**INSTRUCTIONS FOR THE TASK:** Go through the lines below. Copy those with "practice".

··········

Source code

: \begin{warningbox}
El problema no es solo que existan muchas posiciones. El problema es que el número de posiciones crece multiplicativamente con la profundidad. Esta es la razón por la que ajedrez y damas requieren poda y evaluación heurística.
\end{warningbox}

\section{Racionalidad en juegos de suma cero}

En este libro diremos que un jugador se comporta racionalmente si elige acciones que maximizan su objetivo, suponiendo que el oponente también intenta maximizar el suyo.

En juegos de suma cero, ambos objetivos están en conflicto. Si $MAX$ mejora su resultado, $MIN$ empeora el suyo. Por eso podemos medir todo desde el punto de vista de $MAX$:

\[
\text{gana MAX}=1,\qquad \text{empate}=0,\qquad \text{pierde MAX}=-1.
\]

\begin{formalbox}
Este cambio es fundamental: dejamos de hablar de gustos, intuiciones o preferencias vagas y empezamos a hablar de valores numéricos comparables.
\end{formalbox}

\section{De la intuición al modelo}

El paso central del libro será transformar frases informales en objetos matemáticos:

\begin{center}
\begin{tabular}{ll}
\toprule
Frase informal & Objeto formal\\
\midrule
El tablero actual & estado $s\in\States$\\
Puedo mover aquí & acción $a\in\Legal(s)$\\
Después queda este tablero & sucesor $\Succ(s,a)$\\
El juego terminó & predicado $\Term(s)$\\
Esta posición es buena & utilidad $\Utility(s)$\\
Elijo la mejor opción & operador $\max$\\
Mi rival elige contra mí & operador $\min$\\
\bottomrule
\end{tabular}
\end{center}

··········

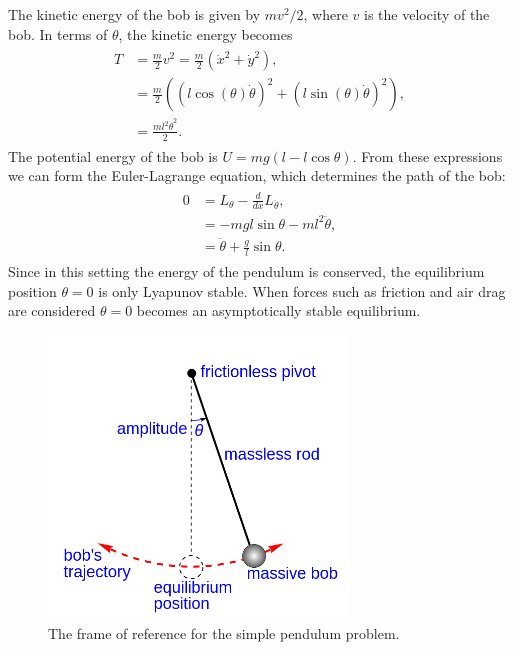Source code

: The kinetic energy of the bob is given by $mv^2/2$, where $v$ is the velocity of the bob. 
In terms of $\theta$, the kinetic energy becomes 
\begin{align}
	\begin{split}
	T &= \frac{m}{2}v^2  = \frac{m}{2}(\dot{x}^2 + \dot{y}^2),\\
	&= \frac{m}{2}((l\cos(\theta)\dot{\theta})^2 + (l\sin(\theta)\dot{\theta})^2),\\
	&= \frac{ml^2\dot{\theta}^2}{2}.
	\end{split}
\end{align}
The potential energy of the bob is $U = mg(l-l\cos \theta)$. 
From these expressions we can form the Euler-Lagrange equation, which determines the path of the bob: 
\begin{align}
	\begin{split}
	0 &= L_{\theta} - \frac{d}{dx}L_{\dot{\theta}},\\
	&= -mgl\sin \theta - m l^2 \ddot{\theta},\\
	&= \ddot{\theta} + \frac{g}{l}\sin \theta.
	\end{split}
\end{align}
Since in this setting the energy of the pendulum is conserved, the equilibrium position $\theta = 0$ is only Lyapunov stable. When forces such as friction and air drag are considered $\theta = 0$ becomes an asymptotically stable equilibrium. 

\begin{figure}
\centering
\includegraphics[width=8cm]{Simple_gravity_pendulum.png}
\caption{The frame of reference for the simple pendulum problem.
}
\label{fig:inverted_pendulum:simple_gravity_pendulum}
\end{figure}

··········

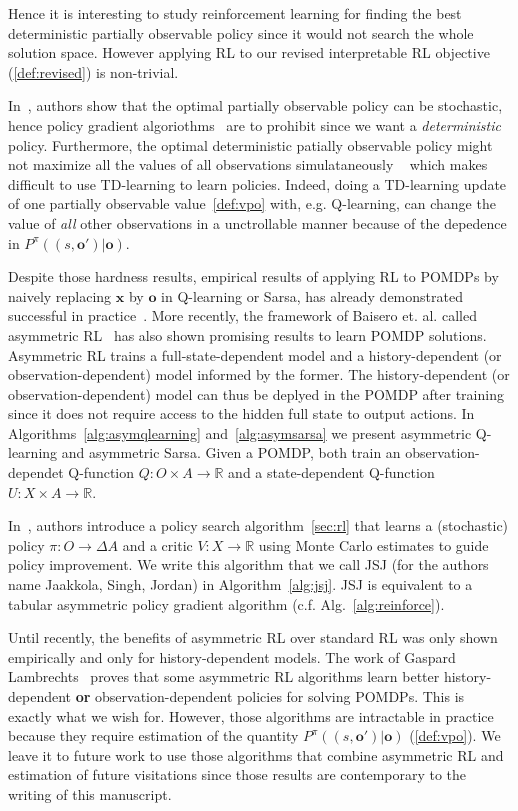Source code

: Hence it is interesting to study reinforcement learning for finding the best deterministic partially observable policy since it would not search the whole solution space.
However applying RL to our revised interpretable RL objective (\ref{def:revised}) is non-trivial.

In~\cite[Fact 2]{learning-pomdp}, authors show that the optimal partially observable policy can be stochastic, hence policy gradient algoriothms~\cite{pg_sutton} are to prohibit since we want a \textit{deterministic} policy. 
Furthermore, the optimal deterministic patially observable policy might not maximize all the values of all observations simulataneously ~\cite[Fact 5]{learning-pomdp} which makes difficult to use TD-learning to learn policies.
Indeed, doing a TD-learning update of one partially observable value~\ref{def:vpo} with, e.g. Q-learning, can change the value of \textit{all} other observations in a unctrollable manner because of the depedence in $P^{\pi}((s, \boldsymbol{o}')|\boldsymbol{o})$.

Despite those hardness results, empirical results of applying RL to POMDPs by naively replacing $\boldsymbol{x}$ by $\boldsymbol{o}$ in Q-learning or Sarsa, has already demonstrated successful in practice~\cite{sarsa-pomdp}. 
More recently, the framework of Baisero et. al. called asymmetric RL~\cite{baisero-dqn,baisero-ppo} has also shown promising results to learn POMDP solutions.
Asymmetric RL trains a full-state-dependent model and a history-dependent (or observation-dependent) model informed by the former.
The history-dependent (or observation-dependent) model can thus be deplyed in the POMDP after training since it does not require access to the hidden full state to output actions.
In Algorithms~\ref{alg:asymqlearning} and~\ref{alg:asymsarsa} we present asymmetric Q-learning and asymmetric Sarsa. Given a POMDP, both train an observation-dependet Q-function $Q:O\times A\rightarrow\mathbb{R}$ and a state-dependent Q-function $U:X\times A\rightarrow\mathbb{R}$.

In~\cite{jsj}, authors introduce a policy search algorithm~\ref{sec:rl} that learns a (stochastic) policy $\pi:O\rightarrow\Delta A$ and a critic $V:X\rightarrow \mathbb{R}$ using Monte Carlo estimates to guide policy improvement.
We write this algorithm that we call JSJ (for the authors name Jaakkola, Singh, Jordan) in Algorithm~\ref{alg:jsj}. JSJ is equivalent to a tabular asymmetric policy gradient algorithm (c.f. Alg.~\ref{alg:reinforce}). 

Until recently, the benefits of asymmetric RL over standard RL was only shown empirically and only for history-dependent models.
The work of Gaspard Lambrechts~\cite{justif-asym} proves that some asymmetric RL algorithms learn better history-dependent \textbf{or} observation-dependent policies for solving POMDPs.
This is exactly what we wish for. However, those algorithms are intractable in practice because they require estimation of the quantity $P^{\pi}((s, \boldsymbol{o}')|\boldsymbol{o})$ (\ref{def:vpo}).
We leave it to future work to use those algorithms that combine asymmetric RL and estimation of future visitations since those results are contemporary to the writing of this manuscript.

··········

**SOLUTION TO THIS PROBLEM:**
Despite those hardness results, empirical results of applying RL to POMDPs by naively replacing $\boldsymbol{x}$ by $\boldsymbol{o}$ in Q-learning or Sarsa, has already demonstrated successful in practice~\cite{sarsa-pomdp}. 
This is exactly what we wish for. However, those algorithms are intractable in practice because they require estimation of the quantity $P^{\pi}((s, \boldsymbol{o}')|\boldsymbol{o})$ (\ref{def:vpo}).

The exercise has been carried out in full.